Methods and Materials

In this review of prospectively collected data, we analyzed 38 patients who had failed prior MST surgery and subsequently underwent collagen covered ACI (case group). We divided our patient case group to graft failure ACI (n=8, 21%) and successful ACI (n=30, 79%). Fourteen clinical variables were categorized and analyzed to determine predictors for failure of the ACI graft. Preoperative magnetic resonance imaging (MRI) was used to evaluate the severity of subchondral bone marrow edema (BME) graded from I–absent to IV–severe, the presence of subchondral cyst, hypertrophic sclerosis, and intralesional osteophyte. The effects of these MRI findings on the graft survivor were also investigated. Concurrently, a control group, without prior MST was matched to investigate the specificity of the previously determined predictor.

Results

In the case group, the presence of preoperative severe BME was significantly higher in patients with failed ACI as compared to patients with successful ACI (p<0.001). In the control group the presence of severe BME was not significantly different between the failure and successful group (p=0.747).

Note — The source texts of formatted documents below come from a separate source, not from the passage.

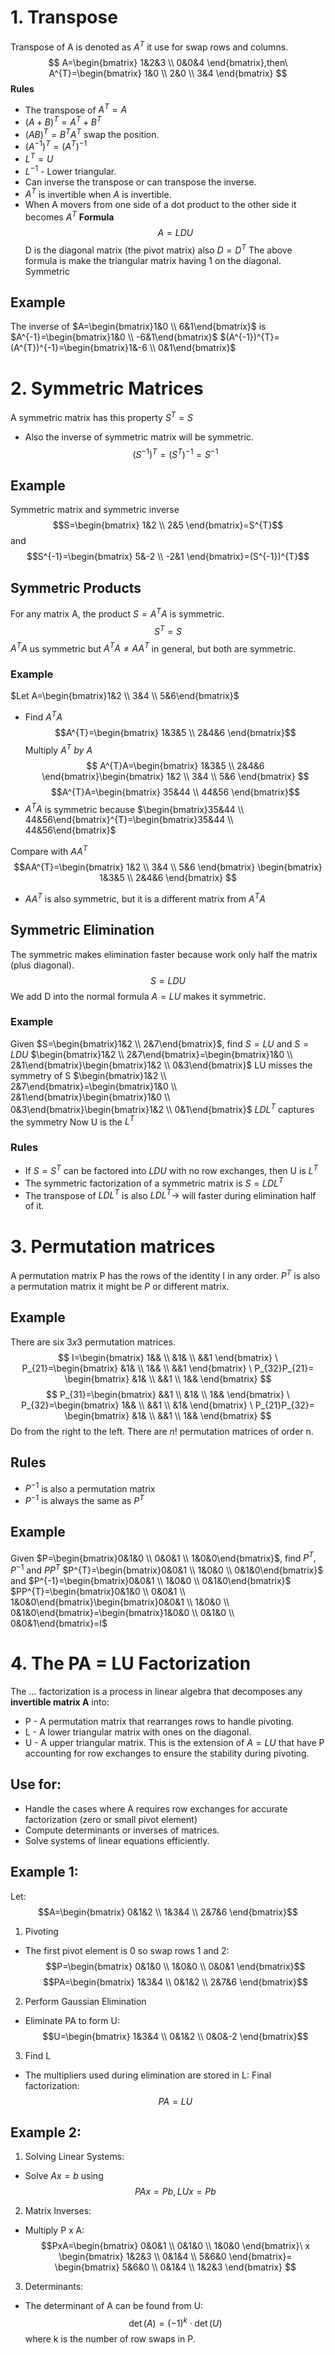 # 1. Transpose
Transpose of A is denoted as $A^{T}$ it use for swap rows and columns. 
$$
A=\begin{bmatrix}
1&2&3 \\
0&0&4
\end{bmatrix},then\ A^{T}=\begin{bmatrix}
1&0 \\
2&0 \\
3&4
\end{bmatrix}
$$
**Rules**
- The transpose of $A^{T}=A$
- $(A+B)^{T}=A^{T}+B^{T}$
- $(AB)^{T}=B^{T}A^{T}$ swap the position.
- $(A^{-1})^{T}=(A^{T})^{-1}$
- $L^{T}=U$
- $L^{-1}$ - Lower triangular.
- Can inverse the transpose or can transpose the inverse.
- $A^{T}$ is invertible when $A$ is invertible.
- When A movers from one side of a dot product to the other side it becomes $A^{T}$
**Formula**
$$
A=LDU
$$
D is the diagonal matrix (the pivot matrix) also $D=D^{T}$ The above formula is make the triangular matrix having 1 on the diagonal. Symmetric
## Example
The inverse of $A=\begin{bmatrix}1&0 \\ 6&1\end{bmatrix}$ is $A^{-1}=\begin{bmatrix}1&0 \\ -6&1\end{bmatrix}$
$(A^{-1})^{T}=(A^{T})^{-1}=\begin{bmatrix}1&-6 \\ 0&1\end{bmatrix}$

# 2. Symmetric Matrices
A symmetric matrix has this property $S^{T}=S$
- Also the inverse of symmetric matrix will be symmetric.
$$(S^{-1})^{T}=(S^{T})^{-1}=S^{-1}$$
## Example
Symmetric matrix and symmetric inverse
$$S=\begin{bmatrix}
1&2 \\
2&5
\end{bmatrix}=S^{T}$$
and
$$S^{-1}=\begin{bmatrix}
5&-2 \\
-2&1
\end{bmatrix}=(S^{-1})^{T}$$
## Symmetric Products
For any matrix A, the product $S=A^{T}A$ is symmetric.
$$S^{T}=S$$
$A^{T}A$ us symmetric but $A^{T}A\neq AA^{T}$ in general, but both are symmetric.
### Example
$Let A=\begin{bmatrix}1&2 \\ 3&4 \\ 5&6\end{bmatrix}$
- Find $A^{T}A$
$$A^{T}=\begin{bmatrix}
1&3&5 \\
2&4&6
\end{bmatrix}$$
Multiply $A^{T}\ by\ A$
$$
A^{T}A=\begin{bmatrix}
1&3&5 \\
2&4&6
\end{bmatrix}\begin{bmatrix}
1&2 \\
3&4 \\
5&6
\end{bmatrix}
$$
$$A^{T}A=\begin{bmatrix}
35&44 \\
44&56
\end{bmatrix}$$
- $A^{T}A$ is symmetric because $\begin{bmatrix}35&44 \\ 44&56\end{bmatrix}^{T}=\begin{bmatrix}35&44 \\ 44&56\end{bmatrix}$

Compare with $AA^{T}$
$$AA^{T}=\begin{bmatrix}
1&2 \\
3&4 \\
5&6
\end{bmatrix}
\begin{bmatrix}
1&3&5 \\
2&4&6
\end{bmatrix}
$$
- $AA^{T}$ is also symmetric, but it is a different matrix from $A^{T}A$
## Symmetric Elimination
The symmetric makes elimination faster because work only half the matrix (plus diagonal).
$$S=LDU$$
We add D into the normal formula $A=LU$ makes it symmetric.
### Example
Given $S=\begin{bmatrix}1&2 \\ 2&7\end{bmatrix}$, find $S=LU$ and $S=LDU$
$\begin{bmatrix}1&2 \\ 2&7\end{bmatrix}=\begin{bmatrix}1&0 \\ 2&1\end{bmatrix}\begin{bmatrix}1&2 \\ 0&3\end{bmatrix}$ LU misses the symmetry of S
$\begin{bmatrix}1&2 \\ 2&7\end{bmatrix}=\begin{bmatrix}1&0 \\ 2&1\end{bmatrix}\begin{bmatrix}1&0 \\ 0&3\end{bmatrix}\begin{bmatrix}1&2 \\ 0&1\end{bmatrix}$ $LDL^{T}$ captures the symmetry Now U is the $L^{T}$

### Rules
- If $S=S^{T}$ can be factored into $LDU$ with no row exchanges, then U is $L^{T}$
- The symmetric factorization of a symmetric matrix is $S=LDL^{T}$
- The transpose of $LDL^{T}$ is also $LDL^{T}\to$ will faster during elimination half of it. 

# 3. Permutation matrices
A permutation matrix P has the rows of the identity I in any order.
$P^{T}$ is also a permutation matrix it might be $P$ or different matrix.
## Example
There are six $3x 3$ permutation matrices.
$$
I=\begin{bmatrix}
1&& \\
&1& \\
&&1
\end{bmatrix} \ P_{21}=\begin{bmatrix}
&1& \\
1&& \\
&&1
\end{bmatrix}
\ P_{32}P_{21}=
\begin{bmatrix}
&1& \\
&&1 \\
1&&
\end{bmatrix}
$$
$$
P_{31}=\begin{bmatrix}
&&1 \\
&1& \\
1&&
\end{bmatrix}
\ P_{32}=\begin{bmatrix}
1&& \\
&&1 \\
&1&
\end{bmatrix}
\ P_{21}P_{32}=
\begin{bmatrix}
&1& \\
&&1 \\
1&&
\end{bmatrix}
$$Do from the right to the left. There are $n!$ permutation matrices of order n.
## Rules
- $P^{-1}$ is also a permutation matrix
- $P^{-1}$ is always the same as $P^{T}$
## Example
Given $P=\begin{bmatrix}0&1&0 \\ 0&0&1 \\ 1&0&0\end{bmatrix}$, find $P^{T},P^{-1}$ and $PP^{T}$
$P^{T}=\begin{bmatrix}0&0&1 \\ 1&0&0 \\ 0&1&0\end{bmatrix}$ and $P^{-1}=\begin{bmatrix}0&0&1 \\ 1&0&0 \\ 0&1&0\end{bmatrix}$
$PP^{T}=\begin{bmatrix}0&1&0 \\ 0&0&1 \\ 1&0&0\end{bmatrix}\begin{bmatrix}0&0&1 \\ 1&0&0 \\ 0&1&0\end{bmatrix}=\begin{bmatrix}1&0&0 \\ 0&1&0 \\ 0&0&1\end{bmatrix}=I$

# 4. The PA = LU Factorization
The ... factorization is a process in linear algebra that decomposes any **invertible matrix A**
into:
- P - A permutation matrix that rearranges rows to handle pivoting.
- L - A lower triangular matrix with ones on the diagonal.
- U - A upper triangular matrix.
This is the extension of $A=LU$ that have P accounting for row exchanges to ensure the stability during pivoting.
## Use for: 
- Handle the cases where A requires row exchanges for accurate factorization (zero or small pivot element)
- Compute determinants or inverses of matrices.
- Solve systems of linear equations efficiently.
## Example 1:
Let:
$$A=\begin{bmatrix}
0&1&2 \\
1&3&4 \\
2&7&6
\end{bmatrix}$$
1. Pivoting
- The first pivot element is 0 so swap rows 1 and 2:
$$P=\begin{bmatrix}
0&1&0 \\
1&0&0 \\
0&0&1
\end{bmatrix}$$
$$PA=\begin{bmatrix}
1&3&4 \\
0&1&2 \\
2&7&6
\end{bmatrix}$$
2. Perform Gaussian Elimination
- Eliminate PA to form U:
$$U=\begin{bmatrix}
1&3&4 \\
0&1&2 \\
0&0&-2
\end{bmatrix}$$
3. Find L
- The multipliers used during elimination are stored in L:
Final factorization:
$$PA=LU$$
## Example 2:
1. Solving Linear Systems:
- Solve $Ax=b$ using
$$PAx=Pb ,LUx=Pb$$
2. Matrix Inverses:
- Multiply P x A:
$$PxA=\begin{bmatrix}
0&0&1 \\
0&1&0 \\
1&0&0
\end{bmatrix}\ x 
\begin{bmatrix}
1&2&3 \\
0&1&4 \\
5&6&0
\end{bmatrix}=
\begin{bmatrix}
5&6&0 \\
0&1&4 \\
1&2&3
\end{bmatrix}
$$
3. Determinants:
- The determinant of A can be found from U:
$$\det(A)=(-1)^{k}\cdot \det(U)$$
where k is the number of row swaps in P.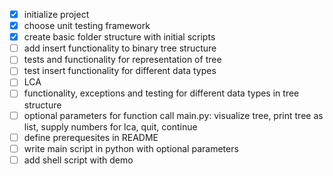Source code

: - [x] initialize project
- [x] choose unit testing framework
- [x] create basic folder structure with initial scripts
- [ ] add insert functionality to binary tree structure
- [ ] tests and functionality for representation of tree
- [ ] test insert functionality for different data types
- [ ] LCA
- [ ] functionality, exceptions and testing for different data types in tree structure
- [ ] optional parameters for function call main.py: visualize tree, print tree as list, supply numbers for lca, quit, continue
- [ ] define prerequesites in README
- [ ] write main script in python with optional parameters
- [ ] add shell script with demo 
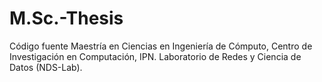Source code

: # M.Sc.-Thesis
Código fuente Maestría en Ciencias en Ingeniería de Cómputo, Centro de Investigación en Computación, IPN. Laboratorio de Redes y Ciencia de Datos (NDS-Lab).
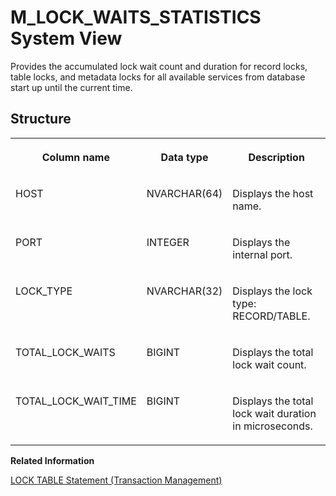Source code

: <!-- loio20b3bf6575191014b994b2a0c342fe4c -->

# M\_LOCK\_WAITS\_STATISTICS System View

Provides the accumulated lock wait count and duration for record locks, table locks, and metadata locks for all available services from database start up until the current time.



<a name="loio20b3bf6575191014b994b2a0c342fe4c___m__l_o_c_k__w_a_i_t_s__s_t_a_t_i_s_t_i_c_s_1struct_M_LOCK_WAITS_STATISTICS"/>

## Structure


<table>
<tr>
<th valign="top">

Column name



</th>
<th valign="top">

Data type



</th>
<th valign="top">

Description



</th>
</tr>
<tr>
<td valign="top">

HOST



</td>
<td valign="top">

NVARCHAR\(64\)



</td>
<td valign="top">

Displays the host name.



</td>
</tr>
<tr>
<td valign="top">

PORT



</td>
<td valign="top">

INTEGER



</td>
<td valign="top">

Displays the internal port.



</td>
</tr>
<tr>
<td valign="top">

LOCK\_TYPE



</td>
<td valign="top">

NVARCHAR\(32\)



</td>
<td valign="top">

Displays the lock type: RECORD/TABLE.



</td>
</tr>
<tr>
<td valign="top">

TOTAL\_LOCK\_WAITS



</td>
<td valign="top">

BIGINT



</td>
<td valign="top">

Displays the total lock wait count.



</td>
</tr>
<tr>
<td valign="top">

TOTAL\_LOCK\_WAIT\_TIME



</td>
<td valign="top">

BIGINT



</td>
<td valign="top">

Displays the total lock wait duration in microseconds.



</td>
</tr>
</table>

**Related Information**  


[LOCK TABLE Statement \(Transaction Management\)](../../010-SQL-Reference/012-SQL-Statements/lock-table-statement-transaction-management-20f88d8.md "Acquires an exclusive lock for a table.")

ACI graft failure rate among patients with prior MST and preoperative grade IV BME was 83.7% at 5 years postoperatively resulting a significantly lower survival rate as compared to patients with prior MST and without severe BME (5-year graft failure rate=6.5%) (p < 0.001). Other parameters did not differ significantly.

Conclusion

The presence of grade IV BME after prior MST is a predictive factor for graft failure among patients who then underwent second-generation ACI.